The ELMAH Web service listing (Click the image to enlarge.)
You can drill down into an exception from the Details link on the page in Figure A. Figure B shows an example of drilling down into a Web application unhandled exception. It provides a stack trace at the top of the page with a list of all HTTP server variables listed at the bottom of the page.
The details of an unhandled exception (Click the image to enlarge.)
In addition to viewing exceptions in a browser, you can download the details in a comma-delimited csv file (via the Download Log link in Figure A) or as an RSS feed of the last 15 exceptions (RSS Digest link in Figure A).
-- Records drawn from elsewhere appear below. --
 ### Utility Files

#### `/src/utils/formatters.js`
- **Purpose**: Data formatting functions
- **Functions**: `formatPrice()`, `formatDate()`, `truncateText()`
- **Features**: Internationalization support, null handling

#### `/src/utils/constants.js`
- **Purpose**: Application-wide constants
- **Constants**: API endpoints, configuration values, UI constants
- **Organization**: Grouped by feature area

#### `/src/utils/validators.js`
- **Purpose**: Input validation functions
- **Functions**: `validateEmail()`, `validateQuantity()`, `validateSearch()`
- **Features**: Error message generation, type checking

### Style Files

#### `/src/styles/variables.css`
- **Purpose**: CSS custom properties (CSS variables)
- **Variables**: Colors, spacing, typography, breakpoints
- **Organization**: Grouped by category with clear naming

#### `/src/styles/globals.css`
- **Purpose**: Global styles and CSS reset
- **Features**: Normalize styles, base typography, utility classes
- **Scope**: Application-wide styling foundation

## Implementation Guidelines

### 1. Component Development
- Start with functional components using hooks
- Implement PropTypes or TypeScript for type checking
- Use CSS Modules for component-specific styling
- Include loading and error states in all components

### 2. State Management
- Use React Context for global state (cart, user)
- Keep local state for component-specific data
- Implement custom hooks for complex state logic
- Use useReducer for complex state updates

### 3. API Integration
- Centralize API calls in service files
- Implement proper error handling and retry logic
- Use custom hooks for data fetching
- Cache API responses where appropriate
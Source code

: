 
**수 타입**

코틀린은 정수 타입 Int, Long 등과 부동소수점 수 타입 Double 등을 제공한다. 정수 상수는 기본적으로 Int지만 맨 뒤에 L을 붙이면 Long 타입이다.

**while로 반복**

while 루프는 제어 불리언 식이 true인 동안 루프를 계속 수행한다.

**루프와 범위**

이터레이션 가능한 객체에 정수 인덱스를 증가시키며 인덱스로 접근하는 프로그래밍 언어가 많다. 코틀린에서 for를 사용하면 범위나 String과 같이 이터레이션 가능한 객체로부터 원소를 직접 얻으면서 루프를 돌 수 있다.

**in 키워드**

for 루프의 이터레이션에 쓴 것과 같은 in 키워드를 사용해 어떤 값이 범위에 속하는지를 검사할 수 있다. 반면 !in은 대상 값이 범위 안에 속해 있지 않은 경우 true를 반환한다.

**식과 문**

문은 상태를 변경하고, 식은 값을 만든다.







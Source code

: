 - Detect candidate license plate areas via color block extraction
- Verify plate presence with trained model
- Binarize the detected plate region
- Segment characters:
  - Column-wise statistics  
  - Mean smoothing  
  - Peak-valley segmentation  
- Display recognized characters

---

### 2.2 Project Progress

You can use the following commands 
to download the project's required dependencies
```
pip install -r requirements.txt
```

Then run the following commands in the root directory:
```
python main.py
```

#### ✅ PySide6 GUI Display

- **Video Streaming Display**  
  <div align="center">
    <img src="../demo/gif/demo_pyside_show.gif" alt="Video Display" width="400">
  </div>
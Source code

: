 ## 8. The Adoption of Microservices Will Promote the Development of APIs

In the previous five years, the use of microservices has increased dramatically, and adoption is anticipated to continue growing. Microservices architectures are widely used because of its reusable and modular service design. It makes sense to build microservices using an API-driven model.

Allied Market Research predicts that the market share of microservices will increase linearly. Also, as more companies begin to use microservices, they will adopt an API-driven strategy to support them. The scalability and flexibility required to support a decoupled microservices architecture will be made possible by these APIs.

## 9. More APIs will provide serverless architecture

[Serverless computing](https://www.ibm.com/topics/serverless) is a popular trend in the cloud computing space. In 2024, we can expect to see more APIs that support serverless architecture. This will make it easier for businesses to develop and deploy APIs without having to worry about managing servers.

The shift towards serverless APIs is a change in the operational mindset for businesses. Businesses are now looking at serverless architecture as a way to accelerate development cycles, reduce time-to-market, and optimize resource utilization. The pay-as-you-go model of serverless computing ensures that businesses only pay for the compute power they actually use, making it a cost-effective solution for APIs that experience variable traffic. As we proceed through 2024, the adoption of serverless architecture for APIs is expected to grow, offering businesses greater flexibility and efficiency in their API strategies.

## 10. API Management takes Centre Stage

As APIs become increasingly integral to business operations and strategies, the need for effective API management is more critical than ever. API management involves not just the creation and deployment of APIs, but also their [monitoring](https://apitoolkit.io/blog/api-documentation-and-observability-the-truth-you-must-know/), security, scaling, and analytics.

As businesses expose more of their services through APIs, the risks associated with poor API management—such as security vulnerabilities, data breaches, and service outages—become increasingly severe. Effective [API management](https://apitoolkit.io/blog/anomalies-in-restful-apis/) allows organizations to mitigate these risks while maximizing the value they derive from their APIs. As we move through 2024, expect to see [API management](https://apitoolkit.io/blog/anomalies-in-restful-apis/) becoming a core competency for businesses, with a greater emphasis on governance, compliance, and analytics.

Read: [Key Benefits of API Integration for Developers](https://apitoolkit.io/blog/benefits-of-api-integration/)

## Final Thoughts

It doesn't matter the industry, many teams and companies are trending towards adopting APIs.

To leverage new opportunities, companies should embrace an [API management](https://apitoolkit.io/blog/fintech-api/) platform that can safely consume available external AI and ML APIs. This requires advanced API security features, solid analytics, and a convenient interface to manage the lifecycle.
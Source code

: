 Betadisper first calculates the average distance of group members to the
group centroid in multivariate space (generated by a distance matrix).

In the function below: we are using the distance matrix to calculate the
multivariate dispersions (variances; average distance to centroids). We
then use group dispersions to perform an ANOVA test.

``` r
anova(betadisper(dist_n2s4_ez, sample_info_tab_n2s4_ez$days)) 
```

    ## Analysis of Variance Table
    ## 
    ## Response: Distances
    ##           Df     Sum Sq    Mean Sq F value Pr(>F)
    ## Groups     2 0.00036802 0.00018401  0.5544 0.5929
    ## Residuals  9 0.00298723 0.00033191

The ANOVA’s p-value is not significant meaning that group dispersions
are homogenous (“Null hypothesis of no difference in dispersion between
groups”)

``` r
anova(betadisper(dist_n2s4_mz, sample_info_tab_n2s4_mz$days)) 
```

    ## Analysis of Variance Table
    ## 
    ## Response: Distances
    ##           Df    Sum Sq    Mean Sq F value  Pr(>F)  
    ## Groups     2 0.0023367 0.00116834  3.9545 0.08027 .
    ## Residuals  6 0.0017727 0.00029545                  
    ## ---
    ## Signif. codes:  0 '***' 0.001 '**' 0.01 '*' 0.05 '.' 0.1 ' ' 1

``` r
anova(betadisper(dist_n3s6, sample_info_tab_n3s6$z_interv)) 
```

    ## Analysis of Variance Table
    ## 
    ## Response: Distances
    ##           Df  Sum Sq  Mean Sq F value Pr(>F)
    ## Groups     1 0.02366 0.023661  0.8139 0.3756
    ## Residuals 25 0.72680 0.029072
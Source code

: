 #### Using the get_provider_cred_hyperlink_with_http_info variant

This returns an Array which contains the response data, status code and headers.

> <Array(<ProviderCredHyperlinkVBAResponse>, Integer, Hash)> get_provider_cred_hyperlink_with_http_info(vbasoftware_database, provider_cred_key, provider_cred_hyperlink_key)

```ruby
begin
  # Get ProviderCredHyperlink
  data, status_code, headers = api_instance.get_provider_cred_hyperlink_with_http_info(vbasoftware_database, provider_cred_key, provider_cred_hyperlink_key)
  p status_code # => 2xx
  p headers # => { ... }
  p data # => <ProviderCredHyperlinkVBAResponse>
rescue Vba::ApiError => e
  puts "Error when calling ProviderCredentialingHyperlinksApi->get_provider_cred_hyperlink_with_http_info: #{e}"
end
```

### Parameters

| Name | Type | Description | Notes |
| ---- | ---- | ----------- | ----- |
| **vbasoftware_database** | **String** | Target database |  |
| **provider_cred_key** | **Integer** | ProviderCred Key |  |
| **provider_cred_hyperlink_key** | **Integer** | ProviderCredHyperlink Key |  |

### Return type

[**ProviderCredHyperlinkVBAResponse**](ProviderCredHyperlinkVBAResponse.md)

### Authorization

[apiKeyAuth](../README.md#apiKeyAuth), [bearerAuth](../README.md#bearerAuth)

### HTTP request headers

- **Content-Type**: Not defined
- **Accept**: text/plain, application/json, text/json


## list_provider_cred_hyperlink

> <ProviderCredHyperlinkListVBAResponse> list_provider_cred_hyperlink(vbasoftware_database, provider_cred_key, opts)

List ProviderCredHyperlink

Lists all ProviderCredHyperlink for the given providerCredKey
Exception details are viewed as HTML in Figure B, but there are links for viewing them as XML or JSON. While the demo application tracks exceptions in a text file, you may choose to store exception details in a backend database. The product supports Microsoft Access, SQL Server, MySQL, PostgreSQL, and Oracle. Finally, you can choose to be emailed each time an exception occurs.
Watching your application
In order to put ELMAH to use in your application, you need to make additions to your application’s web.config file and drop the elmah.dll file in your application’s bin directory. Once that is complete, you can view all unhandled exceptions for your application using the application’s base URL plus elmah.axd (for example: http:/localhost/virtualdirectory/elmah.axd). The installation file contains a sample web.config in the samples directory.
For my basic setup to log to a text file, I used the following elements:
- Elmah section in the configSections element. I added the following two for logging:
<sectionGroup name="elmah"> <section name="security" requirePermission="false" type="Elmah.SecuritySectionHandler, Elmah"/> <section name="errorLog" requirePermission="false" type="Elmah.ErrorLogSectionHandler, Elmah" /> </sectionGroup>
- Add the necessary httpHandlers section:
<httpHandlers> <add verb="POST,GET,HEAD" path="elmah.axd" type="Elmah.ErrorLogPageFactory, Elmah" /> </httpHandlers>
- Add the necessary webServer elements:
<system.webServer> <validation validateIntegratedModeConfiguration="false" /> <modules> <add name="ErrorLog" type="Elmah.ErrorLogModule, Elmah" preCondition="managedHandler" /> </modules> <handlers> <add name="Elmah" path="elmah.axd" verb="POST,GET,HEAD" type="Elmah.ErrorLogPageFactory, Elmah" preCondition="integratedMode" /> </handlers> </system.webServer>
- Add elements for the ELMAH Web service:
<location path="elmah.axd"> <system.web> <authorization> <deny users="?"/> </authorization> </system.web> </location>
Your setup may include additional elements if you want to use email or Twitter or filter the exceptions. In addition, there are more web.config elements for using a database backend to store exception details. The sample web.config includes all of these sections with plenty of comments that make it simple. You may want to secure access to the ELMAH Web service, which can be accomplished in the last bullet above (authorization element).
Dealing with issues
I have had great success using ELMAH, though in a couple instances, computer security settings have caused major headaches; this is usually the result of IIS security settings, and I use the MetaAcl tool to grant the IIS user (for the application) the necessary rights. The ELMAH Google groups can provide plenty of direction when faced with such issues.
Why not use EMLAH?
ELMAH is so easy to use and configure that I cannot understand why a developer wouldn’t use it. It’s also a godsend for support personnel, who can quickly recover a production application from an unhandled exception while providing details of the exception for developers to resolve the problem, thus avoiding similar issues in the future.
Some developers say ELMAH can be used to completely replace all exception handling code, but I don’t go that far with it. I think ELMAH is a great compliment to good code.